Treating Nagpore fever

There are times I'm glad I don't live in the 19th century. Dodgy medical treatments is very high on my list of reasons. Bleeding and mercury. Great combination. But I think I'll stick with antibiotics.

"When our European troops were first marched into the Nerbada and Nagpore territories, through the Bundlekund States and the Deccan, on the breaking out of the Mahratta and Pindarree wars in 1817, our surgeons treated the fever which assailed so many of the men, as they had been accustomed to do the bilious remittents of the Bengal province.
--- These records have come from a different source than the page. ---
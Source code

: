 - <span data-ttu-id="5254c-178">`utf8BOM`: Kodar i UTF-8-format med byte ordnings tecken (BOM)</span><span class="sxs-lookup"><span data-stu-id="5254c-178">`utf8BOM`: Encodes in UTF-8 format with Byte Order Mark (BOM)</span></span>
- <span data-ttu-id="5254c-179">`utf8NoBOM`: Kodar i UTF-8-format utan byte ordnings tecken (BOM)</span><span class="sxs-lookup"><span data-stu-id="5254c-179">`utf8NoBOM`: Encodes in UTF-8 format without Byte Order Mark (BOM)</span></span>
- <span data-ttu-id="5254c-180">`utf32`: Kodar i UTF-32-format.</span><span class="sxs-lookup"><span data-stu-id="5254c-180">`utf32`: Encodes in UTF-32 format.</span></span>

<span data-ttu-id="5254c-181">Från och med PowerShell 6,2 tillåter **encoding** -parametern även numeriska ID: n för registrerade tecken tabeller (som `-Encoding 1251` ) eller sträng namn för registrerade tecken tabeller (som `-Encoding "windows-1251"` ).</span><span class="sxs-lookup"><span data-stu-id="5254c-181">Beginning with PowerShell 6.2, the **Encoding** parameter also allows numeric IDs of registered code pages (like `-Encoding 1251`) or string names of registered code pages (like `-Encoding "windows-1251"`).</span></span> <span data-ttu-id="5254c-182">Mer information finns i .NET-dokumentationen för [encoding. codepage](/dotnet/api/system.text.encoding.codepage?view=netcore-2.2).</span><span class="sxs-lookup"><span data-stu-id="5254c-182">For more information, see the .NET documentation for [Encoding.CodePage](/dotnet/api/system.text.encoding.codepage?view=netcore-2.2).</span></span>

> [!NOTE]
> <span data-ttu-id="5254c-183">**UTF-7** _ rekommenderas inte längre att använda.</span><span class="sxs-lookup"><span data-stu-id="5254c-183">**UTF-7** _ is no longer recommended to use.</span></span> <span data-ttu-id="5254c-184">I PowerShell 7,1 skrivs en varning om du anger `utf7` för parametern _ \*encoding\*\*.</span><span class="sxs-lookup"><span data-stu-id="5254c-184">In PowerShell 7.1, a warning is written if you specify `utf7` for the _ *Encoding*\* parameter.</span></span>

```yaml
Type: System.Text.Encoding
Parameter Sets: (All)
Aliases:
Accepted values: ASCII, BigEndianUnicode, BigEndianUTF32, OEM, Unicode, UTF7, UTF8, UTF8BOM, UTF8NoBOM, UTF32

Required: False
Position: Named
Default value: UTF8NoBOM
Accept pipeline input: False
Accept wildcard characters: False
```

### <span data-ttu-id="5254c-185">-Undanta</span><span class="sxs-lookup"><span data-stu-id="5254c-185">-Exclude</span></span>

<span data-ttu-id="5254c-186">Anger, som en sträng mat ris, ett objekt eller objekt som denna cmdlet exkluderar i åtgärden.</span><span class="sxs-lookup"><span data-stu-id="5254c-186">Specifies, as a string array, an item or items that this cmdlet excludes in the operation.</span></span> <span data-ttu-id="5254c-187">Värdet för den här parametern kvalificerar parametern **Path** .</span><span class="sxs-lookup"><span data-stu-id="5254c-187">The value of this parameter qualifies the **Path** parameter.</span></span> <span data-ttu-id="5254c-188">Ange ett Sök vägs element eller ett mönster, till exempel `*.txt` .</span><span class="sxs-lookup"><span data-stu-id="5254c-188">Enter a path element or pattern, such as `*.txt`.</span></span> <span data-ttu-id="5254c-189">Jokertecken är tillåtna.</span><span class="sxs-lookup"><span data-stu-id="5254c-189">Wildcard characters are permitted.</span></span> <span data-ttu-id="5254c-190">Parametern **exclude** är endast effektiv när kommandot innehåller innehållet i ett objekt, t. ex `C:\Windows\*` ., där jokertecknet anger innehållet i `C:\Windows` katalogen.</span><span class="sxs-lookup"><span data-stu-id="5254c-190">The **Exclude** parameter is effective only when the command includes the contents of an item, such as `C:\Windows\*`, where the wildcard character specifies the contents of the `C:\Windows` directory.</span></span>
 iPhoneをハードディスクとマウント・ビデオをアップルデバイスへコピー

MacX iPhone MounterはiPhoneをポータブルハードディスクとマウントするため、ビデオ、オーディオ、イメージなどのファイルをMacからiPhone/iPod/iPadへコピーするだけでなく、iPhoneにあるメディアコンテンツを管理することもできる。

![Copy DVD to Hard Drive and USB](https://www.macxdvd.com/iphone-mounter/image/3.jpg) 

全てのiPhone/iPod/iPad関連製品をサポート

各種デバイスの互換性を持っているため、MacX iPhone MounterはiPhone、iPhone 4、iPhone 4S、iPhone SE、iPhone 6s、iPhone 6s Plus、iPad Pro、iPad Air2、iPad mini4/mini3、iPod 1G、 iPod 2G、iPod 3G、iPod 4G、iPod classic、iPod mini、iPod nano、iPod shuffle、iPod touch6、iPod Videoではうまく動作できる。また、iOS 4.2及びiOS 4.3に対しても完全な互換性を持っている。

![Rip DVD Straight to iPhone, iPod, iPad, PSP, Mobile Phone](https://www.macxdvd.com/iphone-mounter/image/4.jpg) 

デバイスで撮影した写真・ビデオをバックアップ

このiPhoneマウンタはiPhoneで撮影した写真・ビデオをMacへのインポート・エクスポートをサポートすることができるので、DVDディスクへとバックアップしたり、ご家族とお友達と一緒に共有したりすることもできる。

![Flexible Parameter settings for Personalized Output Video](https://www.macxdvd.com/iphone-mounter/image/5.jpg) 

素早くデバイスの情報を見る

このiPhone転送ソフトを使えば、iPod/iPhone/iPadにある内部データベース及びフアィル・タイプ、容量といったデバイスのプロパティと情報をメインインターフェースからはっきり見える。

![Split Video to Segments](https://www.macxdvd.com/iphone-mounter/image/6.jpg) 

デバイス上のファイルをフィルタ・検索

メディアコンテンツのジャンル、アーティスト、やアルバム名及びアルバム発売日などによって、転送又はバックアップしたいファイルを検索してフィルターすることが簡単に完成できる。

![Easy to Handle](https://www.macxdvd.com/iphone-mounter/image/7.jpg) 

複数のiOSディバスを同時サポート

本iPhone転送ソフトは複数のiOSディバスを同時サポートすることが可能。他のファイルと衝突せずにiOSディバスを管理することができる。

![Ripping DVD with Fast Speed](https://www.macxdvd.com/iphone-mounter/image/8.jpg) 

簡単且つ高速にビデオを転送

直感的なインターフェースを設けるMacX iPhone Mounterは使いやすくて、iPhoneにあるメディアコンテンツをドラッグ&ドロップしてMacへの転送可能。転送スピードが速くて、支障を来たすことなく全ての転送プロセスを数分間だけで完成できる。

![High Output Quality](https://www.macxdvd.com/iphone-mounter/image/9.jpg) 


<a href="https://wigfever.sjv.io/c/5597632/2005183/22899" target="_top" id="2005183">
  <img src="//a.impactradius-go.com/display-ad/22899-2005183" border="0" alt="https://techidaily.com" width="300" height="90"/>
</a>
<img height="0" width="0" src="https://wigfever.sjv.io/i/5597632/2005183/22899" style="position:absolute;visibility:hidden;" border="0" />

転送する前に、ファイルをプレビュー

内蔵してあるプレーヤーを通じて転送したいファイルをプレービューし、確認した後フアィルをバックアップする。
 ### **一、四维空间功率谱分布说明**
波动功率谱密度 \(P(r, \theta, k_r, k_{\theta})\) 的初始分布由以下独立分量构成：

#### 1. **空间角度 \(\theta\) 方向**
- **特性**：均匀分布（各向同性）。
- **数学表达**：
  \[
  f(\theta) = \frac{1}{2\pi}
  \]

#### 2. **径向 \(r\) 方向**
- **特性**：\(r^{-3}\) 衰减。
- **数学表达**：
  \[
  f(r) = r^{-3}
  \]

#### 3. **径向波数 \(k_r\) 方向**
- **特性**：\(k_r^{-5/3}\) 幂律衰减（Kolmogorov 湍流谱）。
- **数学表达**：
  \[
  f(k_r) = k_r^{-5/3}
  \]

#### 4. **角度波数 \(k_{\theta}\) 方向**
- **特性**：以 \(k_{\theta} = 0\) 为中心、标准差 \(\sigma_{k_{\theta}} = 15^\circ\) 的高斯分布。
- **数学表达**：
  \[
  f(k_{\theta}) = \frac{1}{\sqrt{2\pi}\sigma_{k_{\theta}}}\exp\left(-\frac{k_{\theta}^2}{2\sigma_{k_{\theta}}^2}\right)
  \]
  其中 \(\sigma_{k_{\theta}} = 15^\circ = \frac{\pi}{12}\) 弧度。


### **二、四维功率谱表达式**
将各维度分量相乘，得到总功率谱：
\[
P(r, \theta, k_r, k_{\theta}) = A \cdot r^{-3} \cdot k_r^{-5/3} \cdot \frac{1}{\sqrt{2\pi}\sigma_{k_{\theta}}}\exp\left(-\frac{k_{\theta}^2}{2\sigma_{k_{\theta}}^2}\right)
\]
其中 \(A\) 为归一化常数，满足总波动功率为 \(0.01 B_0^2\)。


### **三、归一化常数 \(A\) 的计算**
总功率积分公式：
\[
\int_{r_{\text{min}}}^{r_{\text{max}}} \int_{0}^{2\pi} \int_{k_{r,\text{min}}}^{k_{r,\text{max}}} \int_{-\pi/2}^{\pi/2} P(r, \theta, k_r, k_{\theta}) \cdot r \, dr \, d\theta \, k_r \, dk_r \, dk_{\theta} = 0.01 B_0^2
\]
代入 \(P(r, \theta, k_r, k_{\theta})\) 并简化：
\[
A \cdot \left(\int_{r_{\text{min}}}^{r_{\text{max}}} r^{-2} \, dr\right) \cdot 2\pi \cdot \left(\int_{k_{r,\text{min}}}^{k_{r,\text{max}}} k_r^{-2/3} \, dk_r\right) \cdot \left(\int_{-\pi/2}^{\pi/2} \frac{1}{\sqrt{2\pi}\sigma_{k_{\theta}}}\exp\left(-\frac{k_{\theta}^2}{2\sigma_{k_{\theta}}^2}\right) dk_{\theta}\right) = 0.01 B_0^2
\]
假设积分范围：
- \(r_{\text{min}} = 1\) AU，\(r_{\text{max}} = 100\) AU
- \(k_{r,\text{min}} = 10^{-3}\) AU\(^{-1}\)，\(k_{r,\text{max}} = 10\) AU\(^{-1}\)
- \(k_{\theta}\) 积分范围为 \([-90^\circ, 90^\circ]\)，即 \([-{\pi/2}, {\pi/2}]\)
The attack was ushered in with symptoms analogous to that peculiar disorder, and the lancet with calomel were for ever in requisition. But the patients died. So violent were the inflammatory indications at the onset of the fever, that copious and, frequently, repeated bleedings were absolutely necessary; yet when the febrile excitement was subdued, the patient, instead of remaining tranquil and composed, to allow of his system being brought gradually under the influence of mercury, which was the practice in Lower Hindustan, here lost at once his presence of mind; and, in the course of three or four days, from the commencement of the disorder, would fall from a state of high excitement into one of extreme exhaustion; after which came a muttering delirium, terminating in death.

This result was, unfortunately, so general that the subject very soon became one of serious and most anxious consideration. Among the medical officers themselves a great diversity of opinion existed. Some attributed the mortality to the malignity of the fever rather than to any essential difference in its nature, while others as stoutly maintained that it was a disorder sui generis, and christened it, by way of distinction, the Nagpore fever. However disposed each party were to defend their respective notions on this point, the entire medical staff were tolerably unanimous in the belief that, to work a cure, a totally new plan of treatment must be resorted to.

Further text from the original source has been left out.